I have a subversion repo with the following layout:

svnrepo/projectA/trunk
svnrepo/projectA/tags
svnrepo/projectA/branches
svnrepo/projectB/trunk
svnrepo/projectB/tags
svnrepo/projectB/branches


which I would like to move to a mercurial repo with a revised layout:
hgrepo/projectA
hgrepo/projectB

What is the best way of doing this? Some of my thoughts are:

Option1

Rearrange the paths in subversion (using svn move) to an intermediate format:

svnrepo/trunk/projectA
svnrepo/trunk/projectB
svnrepo/tags/projectA
svnrepo/tags/projectB
svnrepo/branches/projectA
svnrepo/branches/projectB

then hg convert on the svnrepo/trunk. Will this confuse hg importing?

Option 2 hg convert each of the projects/trunk into separate hg repos. Then merge them into a single hg repo (using hg init, hg pull -f projectA, etc). I think this will lose the branch names and tags on the first imported project.

+6  A: 

In Mercurial, storing unrelated codebases in the same repository is a bad idea because it will

  • Significantly complicate merging. Merges will depend on changes made to all projects, rather than just the project you're trying to merge.
  • Cause storage and checkout overhead -- Mercurial, as far as I know, does not support checking out only subdirectories of a repository. You'd have to branch all projects at once.

The solution is to convert your single Subversion repository into multiple Mercurial repositories. Most conversion tools support this.

John Millikin
+4  A: 

Each project should be in its own Hg repository (to be able to get or tag only a specific project).

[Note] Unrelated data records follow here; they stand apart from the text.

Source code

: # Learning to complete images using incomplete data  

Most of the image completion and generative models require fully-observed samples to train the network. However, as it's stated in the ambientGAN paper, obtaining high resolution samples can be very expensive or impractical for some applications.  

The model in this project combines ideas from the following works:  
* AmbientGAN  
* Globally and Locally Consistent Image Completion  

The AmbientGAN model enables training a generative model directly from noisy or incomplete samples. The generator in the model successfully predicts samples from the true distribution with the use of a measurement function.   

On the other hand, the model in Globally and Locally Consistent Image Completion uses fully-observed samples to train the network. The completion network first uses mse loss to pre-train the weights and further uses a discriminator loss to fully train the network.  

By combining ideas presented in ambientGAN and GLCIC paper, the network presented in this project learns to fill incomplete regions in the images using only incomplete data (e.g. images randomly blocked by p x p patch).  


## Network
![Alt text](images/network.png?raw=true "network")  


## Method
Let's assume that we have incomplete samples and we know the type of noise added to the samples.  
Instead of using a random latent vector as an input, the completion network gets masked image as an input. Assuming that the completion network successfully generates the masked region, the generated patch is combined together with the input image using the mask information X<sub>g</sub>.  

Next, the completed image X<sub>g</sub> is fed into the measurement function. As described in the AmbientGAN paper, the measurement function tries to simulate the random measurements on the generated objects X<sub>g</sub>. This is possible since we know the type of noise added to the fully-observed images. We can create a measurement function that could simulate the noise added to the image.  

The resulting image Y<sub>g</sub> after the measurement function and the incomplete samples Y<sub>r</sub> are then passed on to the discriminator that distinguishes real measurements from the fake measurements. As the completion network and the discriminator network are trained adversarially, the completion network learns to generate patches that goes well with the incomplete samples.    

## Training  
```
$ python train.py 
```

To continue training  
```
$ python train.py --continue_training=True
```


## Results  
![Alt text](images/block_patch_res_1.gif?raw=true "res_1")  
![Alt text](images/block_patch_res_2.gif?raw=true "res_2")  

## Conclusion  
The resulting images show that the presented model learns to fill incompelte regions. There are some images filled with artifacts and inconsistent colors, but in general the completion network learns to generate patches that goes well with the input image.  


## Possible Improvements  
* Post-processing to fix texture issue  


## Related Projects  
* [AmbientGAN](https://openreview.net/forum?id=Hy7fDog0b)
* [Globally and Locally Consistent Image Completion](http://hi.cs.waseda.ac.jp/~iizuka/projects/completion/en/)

Remember than the directory you see in Subversion (trunk, tags, branches) will not exist in any modern (D)VCS, where branches and tags are first class citizen (i.e. meta-data directly managed by the tool), as opposed as simple directory resulting from a cheap copy (in SVN).

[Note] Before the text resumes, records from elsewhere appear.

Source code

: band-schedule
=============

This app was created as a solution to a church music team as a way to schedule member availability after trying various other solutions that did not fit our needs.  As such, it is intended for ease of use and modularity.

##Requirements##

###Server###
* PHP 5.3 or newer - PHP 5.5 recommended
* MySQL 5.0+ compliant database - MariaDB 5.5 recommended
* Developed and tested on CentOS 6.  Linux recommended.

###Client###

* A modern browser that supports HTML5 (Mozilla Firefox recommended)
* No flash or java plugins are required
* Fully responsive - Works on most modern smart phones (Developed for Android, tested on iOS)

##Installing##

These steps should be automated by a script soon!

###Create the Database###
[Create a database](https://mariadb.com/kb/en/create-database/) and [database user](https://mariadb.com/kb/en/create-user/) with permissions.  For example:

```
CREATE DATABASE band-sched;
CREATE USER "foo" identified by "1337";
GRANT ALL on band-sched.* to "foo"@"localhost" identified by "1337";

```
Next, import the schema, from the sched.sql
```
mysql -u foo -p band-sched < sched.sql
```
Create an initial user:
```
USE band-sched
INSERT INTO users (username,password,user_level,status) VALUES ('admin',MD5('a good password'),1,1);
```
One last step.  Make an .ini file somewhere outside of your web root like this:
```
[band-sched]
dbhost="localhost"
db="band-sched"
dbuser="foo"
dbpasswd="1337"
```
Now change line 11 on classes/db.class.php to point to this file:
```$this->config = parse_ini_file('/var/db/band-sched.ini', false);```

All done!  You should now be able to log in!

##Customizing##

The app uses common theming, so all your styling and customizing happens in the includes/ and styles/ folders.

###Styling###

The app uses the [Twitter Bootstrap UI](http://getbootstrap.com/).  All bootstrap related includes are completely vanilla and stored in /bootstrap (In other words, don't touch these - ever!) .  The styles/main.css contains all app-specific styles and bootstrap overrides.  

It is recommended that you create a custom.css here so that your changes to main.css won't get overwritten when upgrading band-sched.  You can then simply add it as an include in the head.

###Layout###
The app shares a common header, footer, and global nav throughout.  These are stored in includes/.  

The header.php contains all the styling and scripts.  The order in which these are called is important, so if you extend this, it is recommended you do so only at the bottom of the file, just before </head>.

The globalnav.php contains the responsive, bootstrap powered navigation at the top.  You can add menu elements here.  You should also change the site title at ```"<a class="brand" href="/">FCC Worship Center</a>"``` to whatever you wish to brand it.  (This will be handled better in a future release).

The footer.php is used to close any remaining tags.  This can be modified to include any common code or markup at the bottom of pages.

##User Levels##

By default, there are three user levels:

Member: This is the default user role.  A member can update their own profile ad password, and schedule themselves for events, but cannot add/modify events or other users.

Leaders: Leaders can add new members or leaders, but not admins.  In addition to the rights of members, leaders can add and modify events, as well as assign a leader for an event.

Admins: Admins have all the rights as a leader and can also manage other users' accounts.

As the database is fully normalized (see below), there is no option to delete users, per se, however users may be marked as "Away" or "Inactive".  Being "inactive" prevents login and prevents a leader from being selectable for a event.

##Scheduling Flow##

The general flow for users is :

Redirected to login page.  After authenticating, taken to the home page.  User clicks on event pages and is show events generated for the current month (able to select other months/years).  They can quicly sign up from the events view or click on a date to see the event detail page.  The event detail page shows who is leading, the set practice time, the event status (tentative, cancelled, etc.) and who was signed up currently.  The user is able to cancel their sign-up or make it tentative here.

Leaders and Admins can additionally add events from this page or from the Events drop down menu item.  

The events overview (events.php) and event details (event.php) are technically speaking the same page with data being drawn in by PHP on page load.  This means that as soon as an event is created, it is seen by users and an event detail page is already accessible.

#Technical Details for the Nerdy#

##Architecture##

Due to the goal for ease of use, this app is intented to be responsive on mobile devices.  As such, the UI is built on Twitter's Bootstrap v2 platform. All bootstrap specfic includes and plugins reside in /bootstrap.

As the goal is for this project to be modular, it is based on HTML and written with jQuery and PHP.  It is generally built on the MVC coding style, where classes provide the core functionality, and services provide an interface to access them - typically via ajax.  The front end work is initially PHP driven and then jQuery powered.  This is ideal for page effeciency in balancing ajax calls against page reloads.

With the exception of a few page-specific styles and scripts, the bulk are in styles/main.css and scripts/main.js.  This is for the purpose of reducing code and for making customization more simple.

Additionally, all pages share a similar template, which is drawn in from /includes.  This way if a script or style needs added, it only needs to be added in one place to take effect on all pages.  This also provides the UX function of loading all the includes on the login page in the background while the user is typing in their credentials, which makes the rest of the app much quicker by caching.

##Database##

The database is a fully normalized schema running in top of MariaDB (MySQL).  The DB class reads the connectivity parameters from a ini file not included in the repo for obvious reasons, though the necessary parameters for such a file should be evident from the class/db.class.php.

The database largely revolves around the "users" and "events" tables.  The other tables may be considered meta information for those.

That means when you convert a SVN repository, you should not store directly any "trunk", "tags" or "branches" directory in the history of the Hg repo.

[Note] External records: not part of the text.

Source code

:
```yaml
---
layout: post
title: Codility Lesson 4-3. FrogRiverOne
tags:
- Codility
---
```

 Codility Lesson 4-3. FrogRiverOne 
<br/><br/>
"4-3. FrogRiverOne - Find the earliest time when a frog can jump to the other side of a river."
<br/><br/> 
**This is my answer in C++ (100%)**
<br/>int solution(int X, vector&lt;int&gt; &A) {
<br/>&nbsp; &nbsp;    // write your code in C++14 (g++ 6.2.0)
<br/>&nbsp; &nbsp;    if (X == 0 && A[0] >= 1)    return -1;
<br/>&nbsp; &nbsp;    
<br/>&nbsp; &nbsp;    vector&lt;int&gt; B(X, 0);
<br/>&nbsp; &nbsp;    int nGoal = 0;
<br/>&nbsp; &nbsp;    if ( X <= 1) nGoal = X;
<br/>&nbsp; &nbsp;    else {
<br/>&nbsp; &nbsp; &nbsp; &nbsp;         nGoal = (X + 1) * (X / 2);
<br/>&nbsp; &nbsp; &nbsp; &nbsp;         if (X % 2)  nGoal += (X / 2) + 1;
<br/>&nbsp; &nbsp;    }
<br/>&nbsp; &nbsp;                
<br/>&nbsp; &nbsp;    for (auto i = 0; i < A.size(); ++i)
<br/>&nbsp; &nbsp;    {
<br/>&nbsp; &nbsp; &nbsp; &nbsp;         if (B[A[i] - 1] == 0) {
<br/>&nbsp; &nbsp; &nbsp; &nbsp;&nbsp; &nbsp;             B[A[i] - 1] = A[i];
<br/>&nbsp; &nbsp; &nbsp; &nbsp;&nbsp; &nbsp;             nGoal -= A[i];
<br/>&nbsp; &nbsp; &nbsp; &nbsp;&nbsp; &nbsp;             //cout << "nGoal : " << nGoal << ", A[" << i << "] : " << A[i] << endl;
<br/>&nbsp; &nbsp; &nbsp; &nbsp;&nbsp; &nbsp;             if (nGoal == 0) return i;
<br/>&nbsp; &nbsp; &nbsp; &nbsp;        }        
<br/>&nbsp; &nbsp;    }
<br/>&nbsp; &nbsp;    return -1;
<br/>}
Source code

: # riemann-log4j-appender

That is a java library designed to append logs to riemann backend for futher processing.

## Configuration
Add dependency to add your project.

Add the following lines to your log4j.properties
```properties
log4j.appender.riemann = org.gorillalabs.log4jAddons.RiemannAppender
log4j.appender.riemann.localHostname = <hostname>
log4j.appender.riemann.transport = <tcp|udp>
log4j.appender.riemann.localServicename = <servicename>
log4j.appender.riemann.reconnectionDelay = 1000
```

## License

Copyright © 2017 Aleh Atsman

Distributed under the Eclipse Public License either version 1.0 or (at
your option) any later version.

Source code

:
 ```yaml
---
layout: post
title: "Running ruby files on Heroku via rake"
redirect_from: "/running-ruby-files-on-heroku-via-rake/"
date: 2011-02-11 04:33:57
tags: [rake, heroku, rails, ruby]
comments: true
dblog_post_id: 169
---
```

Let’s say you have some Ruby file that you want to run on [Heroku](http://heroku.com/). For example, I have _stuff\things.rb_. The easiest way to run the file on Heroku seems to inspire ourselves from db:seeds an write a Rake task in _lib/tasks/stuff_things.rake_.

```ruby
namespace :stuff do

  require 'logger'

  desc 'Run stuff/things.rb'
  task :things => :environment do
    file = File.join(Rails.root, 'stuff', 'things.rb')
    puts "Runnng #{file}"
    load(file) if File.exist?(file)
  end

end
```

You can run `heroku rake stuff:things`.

You should rather use a tool like hgsubversion to import your SVN repo (like just "repo/projectA") into a Hg repo dedicated to the projectA. it will keep tags and branches of the orignal SVN project and convert them into Hg objects.
From its documentation:

All updates using hgpullsvn are made in the branch named from the last component of the SVN URL (e.g., if the SVN URL is svn://server/myproj/branches/feature-ZZZ, hgpullsvn will create and use the named branch 'feature-ZZZ')


If you do not want "convert" but "syncing", tonfa recommend hgsubversion, although it "is currently in a state of flux due to heavy refactoring":

Right now it is not ready for production use. You should only be using this if you're ready to hack on it, and go diving into the internals of Mercurial and/or Subversion.

Since hgsvn also allow some syncing through hgpushsvn and hgpullsvn... I would stick with hgsvn for now.

VonC
Please do not advocate hgsvn, hgsubversion is the preferred way to handle svn live syncing (as opposed to "final" conversions as done by hg convert).
tonfa
you mixed the two tools now. (I still think hgsubversion is better, even if it doesn't advertize itself for production use, it is the long term solution).